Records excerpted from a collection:
'''

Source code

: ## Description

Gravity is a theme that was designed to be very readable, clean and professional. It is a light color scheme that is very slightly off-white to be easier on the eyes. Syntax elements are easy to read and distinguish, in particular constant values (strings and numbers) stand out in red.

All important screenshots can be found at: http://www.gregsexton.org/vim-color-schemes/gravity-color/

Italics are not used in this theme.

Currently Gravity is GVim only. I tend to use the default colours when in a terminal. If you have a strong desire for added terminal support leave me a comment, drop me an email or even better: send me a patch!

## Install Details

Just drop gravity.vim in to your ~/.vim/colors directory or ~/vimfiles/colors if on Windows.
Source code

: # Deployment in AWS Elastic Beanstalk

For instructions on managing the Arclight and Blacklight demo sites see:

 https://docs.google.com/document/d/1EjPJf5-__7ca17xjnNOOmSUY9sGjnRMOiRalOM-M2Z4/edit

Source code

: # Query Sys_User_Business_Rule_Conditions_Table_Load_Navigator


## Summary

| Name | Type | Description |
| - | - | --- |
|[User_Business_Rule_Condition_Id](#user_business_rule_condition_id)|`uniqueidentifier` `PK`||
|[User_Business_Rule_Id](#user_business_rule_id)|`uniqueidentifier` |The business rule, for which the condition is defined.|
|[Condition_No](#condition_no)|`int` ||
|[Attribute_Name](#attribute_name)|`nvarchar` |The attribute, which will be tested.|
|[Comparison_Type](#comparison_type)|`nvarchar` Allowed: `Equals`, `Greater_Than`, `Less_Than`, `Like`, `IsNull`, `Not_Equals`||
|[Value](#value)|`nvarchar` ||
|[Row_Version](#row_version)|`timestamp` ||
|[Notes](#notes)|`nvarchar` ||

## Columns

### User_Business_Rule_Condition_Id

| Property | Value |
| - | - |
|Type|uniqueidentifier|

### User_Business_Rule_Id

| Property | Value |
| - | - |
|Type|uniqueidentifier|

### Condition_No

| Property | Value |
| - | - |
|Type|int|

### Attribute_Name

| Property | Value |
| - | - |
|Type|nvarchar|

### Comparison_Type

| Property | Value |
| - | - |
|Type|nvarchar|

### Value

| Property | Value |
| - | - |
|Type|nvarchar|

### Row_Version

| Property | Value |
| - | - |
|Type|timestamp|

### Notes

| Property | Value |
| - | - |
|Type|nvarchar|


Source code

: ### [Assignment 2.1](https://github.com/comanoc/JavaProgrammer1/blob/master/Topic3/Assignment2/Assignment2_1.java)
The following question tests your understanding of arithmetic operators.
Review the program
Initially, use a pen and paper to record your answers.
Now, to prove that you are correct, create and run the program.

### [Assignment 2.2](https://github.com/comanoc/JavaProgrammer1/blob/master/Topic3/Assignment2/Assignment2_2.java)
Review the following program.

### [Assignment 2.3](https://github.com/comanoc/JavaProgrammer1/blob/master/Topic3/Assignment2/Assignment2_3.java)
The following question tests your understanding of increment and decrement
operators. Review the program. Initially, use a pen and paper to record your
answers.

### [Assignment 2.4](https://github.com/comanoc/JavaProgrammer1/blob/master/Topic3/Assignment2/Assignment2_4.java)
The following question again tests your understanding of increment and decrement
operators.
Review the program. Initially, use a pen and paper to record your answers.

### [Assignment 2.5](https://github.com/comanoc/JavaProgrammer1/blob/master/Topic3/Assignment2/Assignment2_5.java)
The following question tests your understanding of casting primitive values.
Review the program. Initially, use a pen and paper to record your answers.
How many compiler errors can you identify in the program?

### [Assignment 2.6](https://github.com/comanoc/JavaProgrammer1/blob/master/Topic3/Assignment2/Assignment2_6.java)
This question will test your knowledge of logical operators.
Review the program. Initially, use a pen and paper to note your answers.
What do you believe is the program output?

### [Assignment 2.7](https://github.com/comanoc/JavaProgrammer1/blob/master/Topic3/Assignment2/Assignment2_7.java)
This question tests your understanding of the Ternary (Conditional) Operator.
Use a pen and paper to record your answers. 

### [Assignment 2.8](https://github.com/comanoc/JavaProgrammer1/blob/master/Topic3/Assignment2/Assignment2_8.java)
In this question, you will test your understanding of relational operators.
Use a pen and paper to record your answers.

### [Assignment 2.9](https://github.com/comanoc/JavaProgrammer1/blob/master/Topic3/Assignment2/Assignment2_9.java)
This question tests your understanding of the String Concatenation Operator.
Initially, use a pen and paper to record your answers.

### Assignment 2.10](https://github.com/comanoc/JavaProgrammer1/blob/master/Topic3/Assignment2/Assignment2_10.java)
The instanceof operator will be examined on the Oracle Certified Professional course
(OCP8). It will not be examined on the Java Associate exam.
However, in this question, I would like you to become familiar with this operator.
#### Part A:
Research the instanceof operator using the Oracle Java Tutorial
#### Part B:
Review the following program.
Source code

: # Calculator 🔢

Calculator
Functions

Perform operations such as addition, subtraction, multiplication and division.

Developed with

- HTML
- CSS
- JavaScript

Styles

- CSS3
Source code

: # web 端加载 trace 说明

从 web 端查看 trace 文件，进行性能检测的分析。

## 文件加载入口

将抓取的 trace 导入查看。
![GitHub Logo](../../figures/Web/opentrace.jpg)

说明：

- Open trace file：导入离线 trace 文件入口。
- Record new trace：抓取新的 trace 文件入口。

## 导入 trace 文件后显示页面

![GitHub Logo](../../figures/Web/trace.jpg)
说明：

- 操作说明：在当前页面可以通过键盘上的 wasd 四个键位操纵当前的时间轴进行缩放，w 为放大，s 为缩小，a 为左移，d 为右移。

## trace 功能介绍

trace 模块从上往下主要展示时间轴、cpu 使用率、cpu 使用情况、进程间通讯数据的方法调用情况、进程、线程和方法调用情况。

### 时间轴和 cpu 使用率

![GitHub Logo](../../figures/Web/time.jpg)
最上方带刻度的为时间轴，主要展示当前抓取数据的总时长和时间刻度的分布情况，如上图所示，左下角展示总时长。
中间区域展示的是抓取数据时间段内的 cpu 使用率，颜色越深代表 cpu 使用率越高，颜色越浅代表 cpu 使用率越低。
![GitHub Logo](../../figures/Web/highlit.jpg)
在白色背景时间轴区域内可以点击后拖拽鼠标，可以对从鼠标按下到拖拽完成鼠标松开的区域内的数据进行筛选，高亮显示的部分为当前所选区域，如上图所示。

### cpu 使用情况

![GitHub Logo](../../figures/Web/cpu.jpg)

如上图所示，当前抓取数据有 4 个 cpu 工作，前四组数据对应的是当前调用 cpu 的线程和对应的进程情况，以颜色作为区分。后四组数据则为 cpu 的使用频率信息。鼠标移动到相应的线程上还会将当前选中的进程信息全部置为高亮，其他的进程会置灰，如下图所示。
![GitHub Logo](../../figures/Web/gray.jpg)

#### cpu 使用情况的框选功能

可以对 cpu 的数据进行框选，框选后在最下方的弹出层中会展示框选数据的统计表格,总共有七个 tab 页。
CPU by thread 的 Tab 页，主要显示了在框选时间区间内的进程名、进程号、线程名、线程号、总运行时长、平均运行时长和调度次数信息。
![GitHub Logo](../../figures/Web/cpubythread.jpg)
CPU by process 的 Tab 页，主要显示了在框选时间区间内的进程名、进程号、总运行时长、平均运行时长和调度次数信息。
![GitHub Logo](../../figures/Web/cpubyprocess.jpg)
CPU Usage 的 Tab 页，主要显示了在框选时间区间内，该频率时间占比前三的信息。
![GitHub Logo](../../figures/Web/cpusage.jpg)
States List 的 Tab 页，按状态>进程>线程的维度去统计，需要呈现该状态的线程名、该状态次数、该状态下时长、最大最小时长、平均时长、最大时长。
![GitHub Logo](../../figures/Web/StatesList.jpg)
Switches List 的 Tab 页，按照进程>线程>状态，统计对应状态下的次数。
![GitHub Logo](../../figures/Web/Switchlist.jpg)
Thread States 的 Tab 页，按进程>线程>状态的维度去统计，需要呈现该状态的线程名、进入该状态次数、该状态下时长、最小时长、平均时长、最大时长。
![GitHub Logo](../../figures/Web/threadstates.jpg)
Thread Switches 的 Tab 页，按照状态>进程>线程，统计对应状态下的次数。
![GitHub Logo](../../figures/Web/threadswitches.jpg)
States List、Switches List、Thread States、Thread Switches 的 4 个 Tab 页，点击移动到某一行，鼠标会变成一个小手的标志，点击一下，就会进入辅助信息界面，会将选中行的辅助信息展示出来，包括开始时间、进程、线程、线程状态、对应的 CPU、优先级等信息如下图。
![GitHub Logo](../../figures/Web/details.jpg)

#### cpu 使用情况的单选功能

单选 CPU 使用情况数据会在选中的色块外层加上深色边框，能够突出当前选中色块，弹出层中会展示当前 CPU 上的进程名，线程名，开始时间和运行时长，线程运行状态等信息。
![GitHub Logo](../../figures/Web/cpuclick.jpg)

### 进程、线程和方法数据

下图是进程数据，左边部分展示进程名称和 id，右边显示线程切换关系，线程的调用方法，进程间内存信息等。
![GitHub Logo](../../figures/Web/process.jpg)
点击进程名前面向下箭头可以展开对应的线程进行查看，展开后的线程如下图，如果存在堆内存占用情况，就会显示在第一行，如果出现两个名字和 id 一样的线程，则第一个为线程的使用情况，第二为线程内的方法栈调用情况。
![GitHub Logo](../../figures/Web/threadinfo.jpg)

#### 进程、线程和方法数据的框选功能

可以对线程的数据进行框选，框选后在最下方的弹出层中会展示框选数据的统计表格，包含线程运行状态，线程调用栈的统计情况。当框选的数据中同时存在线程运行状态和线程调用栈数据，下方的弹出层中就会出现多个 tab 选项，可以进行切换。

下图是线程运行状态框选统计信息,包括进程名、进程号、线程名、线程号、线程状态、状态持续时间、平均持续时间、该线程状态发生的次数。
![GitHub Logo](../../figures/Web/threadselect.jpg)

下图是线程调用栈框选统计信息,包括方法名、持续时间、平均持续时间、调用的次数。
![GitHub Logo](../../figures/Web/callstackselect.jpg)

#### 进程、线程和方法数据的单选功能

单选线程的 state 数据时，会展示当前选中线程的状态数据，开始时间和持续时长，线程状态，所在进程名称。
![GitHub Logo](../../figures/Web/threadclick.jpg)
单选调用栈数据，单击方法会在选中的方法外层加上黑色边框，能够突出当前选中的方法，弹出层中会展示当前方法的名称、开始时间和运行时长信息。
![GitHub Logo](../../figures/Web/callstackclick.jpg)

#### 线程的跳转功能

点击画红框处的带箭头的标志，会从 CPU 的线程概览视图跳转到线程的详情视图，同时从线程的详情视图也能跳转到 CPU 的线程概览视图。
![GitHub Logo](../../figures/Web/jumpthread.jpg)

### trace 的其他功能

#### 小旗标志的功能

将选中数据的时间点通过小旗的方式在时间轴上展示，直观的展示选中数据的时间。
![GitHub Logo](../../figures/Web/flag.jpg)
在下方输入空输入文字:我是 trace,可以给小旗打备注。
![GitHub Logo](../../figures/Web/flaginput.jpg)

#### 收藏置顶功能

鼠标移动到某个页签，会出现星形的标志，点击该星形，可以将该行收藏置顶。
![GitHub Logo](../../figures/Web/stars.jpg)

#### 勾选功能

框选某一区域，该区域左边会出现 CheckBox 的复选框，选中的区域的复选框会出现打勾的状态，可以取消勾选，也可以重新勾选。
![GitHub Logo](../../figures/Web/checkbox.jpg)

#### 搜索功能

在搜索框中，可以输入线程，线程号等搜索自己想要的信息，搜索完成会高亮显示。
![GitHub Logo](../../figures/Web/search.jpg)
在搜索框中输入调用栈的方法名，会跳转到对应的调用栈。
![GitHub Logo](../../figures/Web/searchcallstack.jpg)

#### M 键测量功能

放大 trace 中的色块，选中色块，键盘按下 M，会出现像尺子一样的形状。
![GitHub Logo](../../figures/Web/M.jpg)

'''

**What is expected**
Copy out the data above word for word, starting at its first line and ending with the line that contains "Italics are not used in this theme.".

**Exercise result**
Source code

: ## Description

Gravity is a theme that was designed to be very readable, clean and professional. It is a light color scheme that is very slightly off-white to be easier on the eyes. Syntax elements are easy to read and distinguish, in particular constant values (strings and numbers) stand out in red.

All important screenshots can be found at: http://www.gregsexton.org/vim-color-schemes/gravity-color/

Italics are not used in this theme.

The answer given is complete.